Le choix dépend de votre situation personnelle, de vos ambitions et de votre capacité d’investissement initiale. Un expert-comptable peut vous aider à arbitrer.
Qualification professionnelle obligatoire
Le métier de barbier est réglementé. Pour exercer légalement, vous devez être titulaire d’un CAP Coiffure avec mention complémentaire Barbier-Raseur, ou justifier d’une expérience professionnelle équivalente reconnue.
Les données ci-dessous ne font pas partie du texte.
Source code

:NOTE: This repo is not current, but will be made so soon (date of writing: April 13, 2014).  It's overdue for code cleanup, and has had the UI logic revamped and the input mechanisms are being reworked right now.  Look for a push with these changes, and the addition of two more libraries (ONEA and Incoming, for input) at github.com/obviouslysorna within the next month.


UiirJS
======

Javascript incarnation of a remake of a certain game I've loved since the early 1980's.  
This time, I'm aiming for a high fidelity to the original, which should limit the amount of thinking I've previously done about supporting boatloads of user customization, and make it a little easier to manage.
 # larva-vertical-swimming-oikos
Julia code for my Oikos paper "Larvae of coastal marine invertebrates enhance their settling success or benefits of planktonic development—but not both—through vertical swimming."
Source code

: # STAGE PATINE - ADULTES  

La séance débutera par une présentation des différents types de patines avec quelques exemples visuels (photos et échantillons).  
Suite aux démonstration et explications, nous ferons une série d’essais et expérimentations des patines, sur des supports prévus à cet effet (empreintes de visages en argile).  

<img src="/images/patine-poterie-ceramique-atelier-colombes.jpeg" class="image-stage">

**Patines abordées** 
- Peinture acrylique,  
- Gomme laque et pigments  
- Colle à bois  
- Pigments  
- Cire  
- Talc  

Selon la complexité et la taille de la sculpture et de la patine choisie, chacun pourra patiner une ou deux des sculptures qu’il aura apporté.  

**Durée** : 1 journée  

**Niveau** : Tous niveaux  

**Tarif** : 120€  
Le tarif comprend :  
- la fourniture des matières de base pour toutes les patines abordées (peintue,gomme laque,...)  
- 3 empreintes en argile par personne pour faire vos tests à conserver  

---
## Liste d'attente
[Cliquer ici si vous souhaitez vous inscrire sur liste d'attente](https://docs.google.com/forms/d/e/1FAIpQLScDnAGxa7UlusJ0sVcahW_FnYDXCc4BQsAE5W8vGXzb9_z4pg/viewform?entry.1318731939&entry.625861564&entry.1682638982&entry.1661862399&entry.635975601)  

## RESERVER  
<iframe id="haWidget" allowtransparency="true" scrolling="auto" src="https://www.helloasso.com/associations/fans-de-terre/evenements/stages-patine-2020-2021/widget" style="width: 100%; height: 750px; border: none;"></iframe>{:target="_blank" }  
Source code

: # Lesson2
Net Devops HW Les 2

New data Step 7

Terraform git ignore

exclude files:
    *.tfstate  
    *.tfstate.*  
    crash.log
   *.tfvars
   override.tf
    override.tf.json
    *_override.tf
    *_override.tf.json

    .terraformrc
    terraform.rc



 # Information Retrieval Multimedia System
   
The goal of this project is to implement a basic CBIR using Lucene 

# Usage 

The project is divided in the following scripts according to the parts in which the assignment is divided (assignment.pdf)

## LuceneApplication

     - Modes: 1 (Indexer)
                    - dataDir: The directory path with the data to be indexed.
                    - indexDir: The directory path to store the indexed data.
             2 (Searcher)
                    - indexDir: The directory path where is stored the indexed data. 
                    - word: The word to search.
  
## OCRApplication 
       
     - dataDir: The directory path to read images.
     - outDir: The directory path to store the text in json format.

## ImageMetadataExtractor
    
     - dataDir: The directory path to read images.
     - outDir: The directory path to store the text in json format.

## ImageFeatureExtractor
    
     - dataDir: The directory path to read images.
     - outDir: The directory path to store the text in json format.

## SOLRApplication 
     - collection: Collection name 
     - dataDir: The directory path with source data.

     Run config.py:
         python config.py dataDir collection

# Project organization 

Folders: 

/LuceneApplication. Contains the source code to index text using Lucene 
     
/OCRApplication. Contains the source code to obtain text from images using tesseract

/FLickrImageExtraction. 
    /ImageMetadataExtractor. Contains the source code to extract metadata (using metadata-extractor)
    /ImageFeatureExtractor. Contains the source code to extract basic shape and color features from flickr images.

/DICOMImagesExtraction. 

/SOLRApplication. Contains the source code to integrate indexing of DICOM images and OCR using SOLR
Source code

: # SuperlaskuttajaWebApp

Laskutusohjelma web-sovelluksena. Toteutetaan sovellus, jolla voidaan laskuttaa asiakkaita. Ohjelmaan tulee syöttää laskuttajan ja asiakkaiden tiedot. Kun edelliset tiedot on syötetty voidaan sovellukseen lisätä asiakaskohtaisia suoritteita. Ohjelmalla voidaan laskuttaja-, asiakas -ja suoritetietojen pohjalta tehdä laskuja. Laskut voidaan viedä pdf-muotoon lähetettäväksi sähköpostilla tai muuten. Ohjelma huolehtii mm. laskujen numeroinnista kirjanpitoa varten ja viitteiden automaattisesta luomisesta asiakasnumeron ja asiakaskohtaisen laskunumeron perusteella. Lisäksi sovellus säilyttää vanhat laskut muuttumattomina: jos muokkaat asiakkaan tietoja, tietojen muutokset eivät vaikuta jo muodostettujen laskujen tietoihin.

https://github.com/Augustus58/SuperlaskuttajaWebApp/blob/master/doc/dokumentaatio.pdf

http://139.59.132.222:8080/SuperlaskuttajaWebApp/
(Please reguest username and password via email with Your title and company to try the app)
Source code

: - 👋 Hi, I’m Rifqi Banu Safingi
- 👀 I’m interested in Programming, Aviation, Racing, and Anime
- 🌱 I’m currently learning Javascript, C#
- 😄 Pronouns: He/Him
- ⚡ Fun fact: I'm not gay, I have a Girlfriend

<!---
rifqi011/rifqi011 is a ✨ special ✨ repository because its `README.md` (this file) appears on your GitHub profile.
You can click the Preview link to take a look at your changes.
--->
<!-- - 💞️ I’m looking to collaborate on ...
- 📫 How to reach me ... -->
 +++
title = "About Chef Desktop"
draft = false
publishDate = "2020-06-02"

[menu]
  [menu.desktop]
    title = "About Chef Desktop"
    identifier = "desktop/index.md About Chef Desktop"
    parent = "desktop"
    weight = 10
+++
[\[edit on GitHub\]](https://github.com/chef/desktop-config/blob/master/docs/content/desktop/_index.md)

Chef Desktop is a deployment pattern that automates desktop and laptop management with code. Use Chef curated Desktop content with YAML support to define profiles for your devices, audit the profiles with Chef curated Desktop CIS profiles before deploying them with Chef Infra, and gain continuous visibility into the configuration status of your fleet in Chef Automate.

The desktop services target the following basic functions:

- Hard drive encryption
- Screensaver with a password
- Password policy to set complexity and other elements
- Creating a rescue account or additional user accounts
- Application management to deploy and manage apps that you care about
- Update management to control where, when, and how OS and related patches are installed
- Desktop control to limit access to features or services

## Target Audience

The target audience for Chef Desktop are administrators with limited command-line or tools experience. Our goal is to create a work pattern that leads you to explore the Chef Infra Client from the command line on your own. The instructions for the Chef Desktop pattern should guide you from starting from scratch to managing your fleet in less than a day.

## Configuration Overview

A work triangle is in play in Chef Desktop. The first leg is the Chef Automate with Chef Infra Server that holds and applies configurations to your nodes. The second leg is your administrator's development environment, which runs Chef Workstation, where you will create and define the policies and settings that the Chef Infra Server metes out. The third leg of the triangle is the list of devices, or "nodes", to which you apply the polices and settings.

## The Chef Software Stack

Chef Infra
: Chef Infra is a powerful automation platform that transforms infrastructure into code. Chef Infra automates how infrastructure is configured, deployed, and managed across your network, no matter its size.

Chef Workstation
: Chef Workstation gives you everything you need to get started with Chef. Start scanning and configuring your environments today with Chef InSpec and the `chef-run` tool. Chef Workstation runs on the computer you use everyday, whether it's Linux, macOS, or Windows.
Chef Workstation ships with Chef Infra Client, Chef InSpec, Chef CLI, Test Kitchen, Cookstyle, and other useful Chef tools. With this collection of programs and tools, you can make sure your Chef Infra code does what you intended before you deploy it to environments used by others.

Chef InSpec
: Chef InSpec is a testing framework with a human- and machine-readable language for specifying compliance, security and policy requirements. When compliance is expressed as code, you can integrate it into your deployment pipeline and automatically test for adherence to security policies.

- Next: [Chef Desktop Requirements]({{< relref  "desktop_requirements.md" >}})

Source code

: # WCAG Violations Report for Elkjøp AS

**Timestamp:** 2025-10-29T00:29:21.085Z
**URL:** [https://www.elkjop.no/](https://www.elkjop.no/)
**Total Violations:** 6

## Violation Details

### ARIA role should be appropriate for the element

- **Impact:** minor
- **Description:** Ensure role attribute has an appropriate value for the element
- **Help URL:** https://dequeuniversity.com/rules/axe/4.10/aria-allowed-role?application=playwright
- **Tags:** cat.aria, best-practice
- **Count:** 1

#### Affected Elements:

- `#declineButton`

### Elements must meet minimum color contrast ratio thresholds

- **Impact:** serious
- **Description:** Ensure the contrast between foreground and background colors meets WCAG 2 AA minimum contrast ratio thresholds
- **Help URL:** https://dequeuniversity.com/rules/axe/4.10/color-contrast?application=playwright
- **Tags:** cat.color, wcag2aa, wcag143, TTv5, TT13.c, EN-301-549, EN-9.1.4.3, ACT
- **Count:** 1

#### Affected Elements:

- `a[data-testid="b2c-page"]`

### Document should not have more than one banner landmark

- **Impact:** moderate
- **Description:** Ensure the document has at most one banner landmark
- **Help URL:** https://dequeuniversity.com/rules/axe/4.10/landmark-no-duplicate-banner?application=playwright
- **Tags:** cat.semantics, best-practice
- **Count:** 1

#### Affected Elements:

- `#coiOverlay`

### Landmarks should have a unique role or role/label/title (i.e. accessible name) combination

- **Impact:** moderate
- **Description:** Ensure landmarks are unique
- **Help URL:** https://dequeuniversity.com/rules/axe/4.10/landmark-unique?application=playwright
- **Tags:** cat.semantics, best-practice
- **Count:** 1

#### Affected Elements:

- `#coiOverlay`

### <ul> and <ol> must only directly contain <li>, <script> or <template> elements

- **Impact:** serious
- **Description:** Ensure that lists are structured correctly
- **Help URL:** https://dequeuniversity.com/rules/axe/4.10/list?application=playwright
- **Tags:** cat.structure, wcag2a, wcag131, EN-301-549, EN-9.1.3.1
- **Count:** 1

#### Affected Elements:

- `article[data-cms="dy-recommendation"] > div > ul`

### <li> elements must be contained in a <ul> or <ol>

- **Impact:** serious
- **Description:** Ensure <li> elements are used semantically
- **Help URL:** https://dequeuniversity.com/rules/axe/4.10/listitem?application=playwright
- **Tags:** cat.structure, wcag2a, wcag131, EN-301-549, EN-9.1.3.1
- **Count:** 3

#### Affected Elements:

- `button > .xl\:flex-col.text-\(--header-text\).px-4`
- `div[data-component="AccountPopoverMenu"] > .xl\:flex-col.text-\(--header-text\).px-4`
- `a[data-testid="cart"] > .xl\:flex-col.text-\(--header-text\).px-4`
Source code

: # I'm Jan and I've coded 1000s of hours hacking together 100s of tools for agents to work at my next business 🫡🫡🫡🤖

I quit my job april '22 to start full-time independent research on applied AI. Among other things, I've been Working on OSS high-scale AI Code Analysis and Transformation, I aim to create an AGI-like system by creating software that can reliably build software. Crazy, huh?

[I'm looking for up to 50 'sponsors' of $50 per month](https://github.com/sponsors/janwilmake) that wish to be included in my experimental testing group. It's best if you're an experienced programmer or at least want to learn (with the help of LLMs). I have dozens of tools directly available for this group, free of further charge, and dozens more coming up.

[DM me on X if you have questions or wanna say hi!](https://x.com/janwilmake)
Sans cette qualification, vous ne pouvez pas ouvrir un salon. Si vous n’êtes pas vous-même qualifié, vous devez impérativement employer un salarié titulaire du diplôme requis.
Trouver un local et signer un bail commercial
Le local est souvent le poste le plus structurant de votre projet. Pour un salon de barbier, privilégiez un emplacement visible, facilement accessible et bien desservi. Le bail commercial (3-6-9 ans) vous donne une stabilité, mais il engage sur la durée : lisez-le attentivement, notamment les clauses sur les travaux, la cession et la révision du loyer.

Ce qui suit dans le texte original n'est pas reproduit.